# What you are asked to do
Each entry, in full: copy it out exactly.

Entries taken from a collection:
◆ ◆ ◆ ◆ ◆ ◆ ◆

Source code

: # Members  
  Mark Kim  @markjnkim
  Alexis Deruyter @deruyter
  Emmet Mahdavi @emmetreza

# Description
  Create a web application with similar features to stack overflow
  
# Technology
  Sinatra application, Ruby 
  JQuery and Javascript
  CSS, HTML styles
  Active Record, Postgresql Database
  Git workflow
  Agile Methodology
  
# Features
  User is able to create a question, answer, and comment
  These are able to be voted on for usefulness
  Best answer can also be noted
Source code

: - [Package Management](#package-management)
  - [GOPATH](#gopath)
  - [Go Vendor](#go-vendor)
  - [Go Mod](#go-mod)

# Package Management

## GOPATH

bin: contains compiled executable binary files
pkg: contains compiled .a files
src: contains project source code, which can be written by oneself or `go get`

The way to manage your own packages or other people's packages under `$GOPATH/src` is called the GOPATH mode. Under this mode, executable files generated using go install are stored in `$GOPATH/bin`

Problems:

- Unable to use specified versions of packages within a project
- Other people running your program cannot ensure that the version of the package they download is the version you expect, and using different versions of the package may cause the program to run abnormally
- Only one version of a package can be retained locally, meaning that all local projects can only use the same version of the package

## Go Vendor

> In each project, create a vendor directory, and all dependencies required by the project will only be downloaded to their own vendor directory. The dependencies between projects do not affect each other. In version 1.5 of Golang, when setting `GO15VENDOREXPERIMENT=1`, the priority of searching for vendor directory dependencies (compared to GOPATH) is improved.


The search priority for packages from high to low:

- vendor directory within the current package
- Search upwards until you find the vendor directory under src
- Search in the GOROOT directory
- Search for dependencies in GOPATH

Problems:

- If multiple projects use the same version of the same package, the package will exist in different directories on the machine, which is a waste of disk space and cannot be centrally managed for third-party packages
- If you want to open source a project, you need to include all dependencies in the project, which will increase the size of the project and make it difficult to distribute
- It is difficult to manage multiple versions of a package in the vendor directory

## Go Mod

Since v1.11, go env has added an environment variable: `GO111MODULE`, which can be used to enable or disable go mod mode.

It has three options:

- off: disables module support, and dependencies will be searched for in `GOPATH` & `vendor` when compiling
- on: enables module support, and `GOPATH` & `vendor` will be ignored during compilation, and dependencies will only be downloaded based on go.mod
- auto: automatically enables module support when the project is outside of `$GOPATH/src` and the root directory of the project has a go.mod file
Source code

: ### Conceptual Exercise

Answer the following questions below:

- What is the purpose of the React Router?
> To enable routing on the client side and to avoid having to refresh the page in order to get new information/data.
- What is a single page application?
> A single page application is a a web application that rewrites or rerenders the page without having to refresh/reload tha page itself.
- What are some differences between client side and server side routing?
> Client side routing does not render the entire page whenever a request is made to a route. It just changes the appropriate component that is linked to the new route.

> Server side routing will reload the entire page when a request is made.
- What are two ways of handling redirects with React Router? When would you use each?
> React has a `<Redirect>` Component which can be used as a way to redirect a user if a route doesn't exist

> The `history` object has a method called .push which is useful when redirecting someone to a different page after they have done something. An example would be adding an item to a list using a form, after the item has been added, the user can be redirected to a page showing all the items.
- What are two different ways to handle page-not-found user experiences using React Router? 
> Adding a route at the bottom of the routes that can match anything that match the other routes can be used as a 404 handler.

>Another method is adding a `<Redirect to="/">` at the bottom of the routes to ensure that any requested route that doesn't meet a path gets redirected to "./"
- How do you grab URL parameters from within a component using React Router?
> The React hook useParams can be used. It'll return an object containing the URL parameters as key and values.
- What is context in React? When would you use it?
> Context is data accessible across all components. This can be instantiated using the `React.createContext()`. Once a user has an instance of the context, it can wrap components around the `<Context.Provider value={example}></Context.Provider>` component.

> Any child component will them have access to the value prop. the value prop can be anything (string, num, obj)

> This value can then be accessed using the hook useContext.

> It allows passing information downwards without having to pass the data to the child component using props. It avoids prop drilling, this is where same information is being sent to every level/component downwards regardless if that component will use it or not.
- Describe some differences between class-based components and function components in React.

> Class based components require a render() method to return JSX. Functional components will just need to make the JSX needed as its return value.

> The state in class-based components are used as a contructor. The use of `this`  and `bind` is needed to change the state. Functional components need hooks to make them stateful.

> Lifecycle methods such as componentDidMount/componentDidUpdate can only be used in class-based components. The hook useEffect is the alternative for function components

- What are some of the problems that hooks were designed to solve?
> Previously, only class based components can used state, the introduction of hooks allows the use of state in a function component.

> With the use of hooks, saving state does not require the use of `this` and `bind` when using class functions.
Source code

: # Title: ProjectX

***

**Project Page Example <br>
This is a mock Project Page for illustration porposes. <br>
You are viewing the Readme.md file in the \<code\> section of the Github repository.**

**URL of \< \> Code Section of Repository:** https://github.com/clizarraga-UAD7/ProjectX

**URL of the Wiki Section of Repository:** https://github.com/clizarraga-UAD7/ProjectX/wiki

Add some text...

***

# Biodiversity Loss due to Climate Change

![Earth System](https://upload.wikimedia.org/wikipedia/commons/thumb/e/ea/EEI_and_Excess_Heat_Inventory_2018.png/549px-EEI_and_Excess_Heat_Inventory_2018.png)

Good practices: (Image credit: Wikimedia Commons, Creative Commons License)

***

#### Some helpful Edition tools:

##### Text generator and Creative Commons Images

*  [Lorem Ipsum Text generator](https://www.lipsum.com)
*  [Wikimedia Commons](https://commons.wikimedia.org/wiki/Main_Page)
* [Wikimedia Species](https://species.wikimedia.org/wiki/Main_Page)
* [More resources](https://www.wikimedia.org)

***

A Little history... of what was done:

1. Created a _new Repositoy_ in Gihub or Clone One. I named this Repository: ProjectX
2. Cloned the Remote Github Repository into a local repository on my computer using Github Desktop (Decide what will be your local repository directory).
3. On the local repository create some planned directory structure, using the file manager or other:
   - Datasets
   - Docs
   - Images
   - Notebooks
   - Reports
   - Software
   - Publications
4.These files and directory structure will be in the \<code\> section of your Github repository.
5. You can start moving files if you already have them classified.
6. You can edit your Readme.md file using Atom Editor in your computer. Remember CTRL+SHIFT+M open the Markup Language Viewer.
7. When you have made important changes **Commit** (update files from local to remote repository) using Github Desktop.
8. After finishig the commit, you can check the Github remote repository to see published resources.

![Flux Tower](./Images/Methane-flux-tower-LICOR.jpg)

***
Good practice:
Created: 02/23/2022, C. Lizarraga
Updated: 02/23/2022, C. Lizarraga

◆ ◆ ◆ ◆ ◆ ◆ ◆

# Answer to this task
Source code

: # Members  
  Mark Kim  @markjnkim
  Alexis Deruyter @deruyter
  Emmet Mahdavi @emmetreza

# Description
  Create a web application with similar features to stack overflow
  
# Technology
  Sinatra application, Ruby 
  JQuery and Javascript
  CSS, HTML styles
  Active Record, Postgresql Database
  Git workflow
  Agile Methodology
  
# Features
  User is able to create a question, answer, and comment
  These are able to be voted on for usefulness
  Best answer can also be noted
Source code

: - [Package Management](#package-management)
  - [GOPATH](#gopath)
  - [Go Vendor](#go-vendor)
  - [Go Mod](#go-mod)

# Package Management

## GOPATH

bin: contains compiled executable binary files
pkg: contains compiled .a files
src: contains project source code, which can be written by oneself or `go get`

The way to manage your own packages or other people's packages under `$GOPATH/src` is called the GOPATH mode. Under this mode, executable files generated using go install are stored in `$GOPATH/bin`

Problems:

- Unable to use specified versions of packages within a project
- Other people running your program cannot ensure that the version of the package they download is the version you expect, and using different versions of the package may cause the program to run abnormally
- Only one version of a package can be retained locally, meaning that all local projects can only use the same version of the package

## Go Vendor

> In each project, create a vendor directory, and all dependencies required by the project will only be downloaded to their own vendor directory. The dependencies between projects do not affect each other. In version 1.5 of Golang, when setting `GO15VENDOREXPERIMENT=1`, the priority of searching for vendor directory dependencies (compared to GOPATH) is improved.


The search priority for packages from high to low:

- vendor directory within the current package
- Search upwards until you find the vendor directory under src
- Search in the GOROOT directory
- Search for dependencies in GOPATH

Problems:

- If multiple projects use the same version of the same package, the package will exist in different directories on the machine, which is a waste of disk space and cannot be centrally managed for third-party packages
- If you want to open source a project, you need to include all dependencies in the project, which will increase the size of the project and make it difficult to distribute
- It is difficult to manage multiple versions of a package in the vendor directory

## Go Mod

Since v1.11, go env has added an environment variable: `GO111MODULE`, which can be used to enable or disable go mod mode.

It has three options:

- off: disables module support, and dependencies will be searched for in `GOPATH` & `vendor` when compiling
- on: enables module support, and `GOPATH` & `vendor` will be ignored during compilation, and dependencies will only be downloaded based on go.mod
- auto: automatically enables module support when the project is outside of `$GOPATH/src` and the root directory of the project has a go.mod file
Source code

: ### Conceptual Exercise

Answer the following questions below:

- What is the purpose of the React Router?
> To enable routing on the client side and to avoid having to refresh the page in order to get new information/data.
- What is a single page application?
> A single page application is a a web application that rewrites or rerenders the page without having to refresh/reload tha page itself.
- What are some differences between client side and server side routing?
> Client side routing does not render the entire page whenever a request is made to a route. It just changes the appropriate component that is linked to the new route.

> Server side routing will reload the entire page when a request is made.
- What are two ways of handling redirects with React Router? When would you use each?
> React has a `<Redirect>` Component which can be used as a way to redirect a user if a route doesn't exist

> The `history` object has a method called .push which is useful when redirecting someone to a different page after they have done something. An example would be adding an item to a list using a form, after the item has been added, the user can be redirected to a page showing all the items.
- What are two different ways to handle page-not-found user experiences using React Router? 
> Adding a route at the bottom of the routes that can match anything that match the other routes can be used as a 404 handler.

>Another method is adding a `<Redirect to="/">` at the bottom of the routes to ensure that any requested route that doesn't meet a path gets redirected to "./"
- How do you grab URL parameters from within a component using React Router?
> The React hook useParams can be used. It'll return an object containing the URL parameters as key and values.
- What is context in React? When would you use it?
> Context is data accessible across all components. This can be instantiated using the `React.createContext()`. Once a user has an instance of the context, it can wrap components around the `<Context.Provider value={example}></Context.Provider>` component.

> Any child component will them have access to the value prop. the value prop can be anything (string, num, obj)

> This value can then be accessed using the hook useContext.

> It allows passing information downwards without having to pass the data to the child component using props. It avoids prop drilling, this is where same information is being sent to every level/component downwards regardless if that component will use it or not.
- Describe some differences between class-based components and function components in React.

> Class based components require a render() method to return JSX. Functional components will just need to make the JSX needed as its return value.

> The state in class-based components are used as a contructor. The use of `this`  and `bind` is needed to change the state. Functional components need hooks to make them stateful.

> Lifecycle methods such as componentDidMount/componentDidUpdate can only be used in class-based components. The hook useEffect is the alternative for function components

- What are some of the problems that hooks were designed to solve?
> Previously, only class based components can used state, the introduction of hooks allows the use of state in a function component.

> With the use of hooks, saving state does not require the use of `this` and `bind` when using class functions.
Source code

: # Title: ProjectX

***

**Project Page Example <br>
This is a mock Project Page for illustration porposes. <br>
You are viewing the Readme.md file in the \<code\> section of the Github repository.**

**URL of \< \> Code Section of Repository:** https://github.com/clizarraga-UAD7/ProjectX

**URL of the Wiki Section of Repository:** https://github.com/clizarraga-UAD7/ProjectX/wiki

Add some text...

***

# Biodiversity Loss due to Climate Change

![Earth System](https://upload.wikimedia.org/wikipedia/commons/thumb/e/ea/EEI_and_Excess_Heat_Inventory_2018.png/549px-EEI_and_Excess_Heat_Inventory_2018.png)

Good practices: (Image credit: Wikimedia Commons, Creative Commons License)

***

#### Some helpful Edition tools:

##### Text generator and Creative Commons Images

*  [Lorem Ipsum Text generator](https://www.lipsum.com)
*  [Wikimedia Commons](https://commons.wikimedia.org/wiki/Main_Page)
* [Wikimedia Species](https://species.wikimedia.org/wiki/Main_Page)
* [More resources](https://www.wikimedia.org)

***

A Little history... of what was done:

1. Created a _new Repositoy_ in Gihub or Clone One. I named this Repository: ProjectX
2. Cloned the Remote Github Repository into a local repository on my computer using Github Desktop (Decide what will be your local repository directory).
3. On the local repository create some planned directory structure, using the file manager or other:
   - Datasets
   - Docs
   - Images
   - Notebooks
   - Reports
   - Software
   - Publications
4.These files and directory structure will be in the \<code\> section of your Github repository.
5. You can start moving files if you already have them classified.
6. You can edit your Readme.md file using Atom Editor in your computer. Remember CTRL+SHIFT+M open the Markup Language Viewer.
7. When you have made important changes **Commit** (update files from local to remote repository) using Github Desktop.
8. After finishig the commit, you can check the Github remote repository to see published resources.

![Flux Tower](./Images/Methane-flux-tower-LICOR.jpg)

***
Good practice:
Created: 02/23/2022, C. Lizarraga
Updated: 02/23/2022, C. Lizarraga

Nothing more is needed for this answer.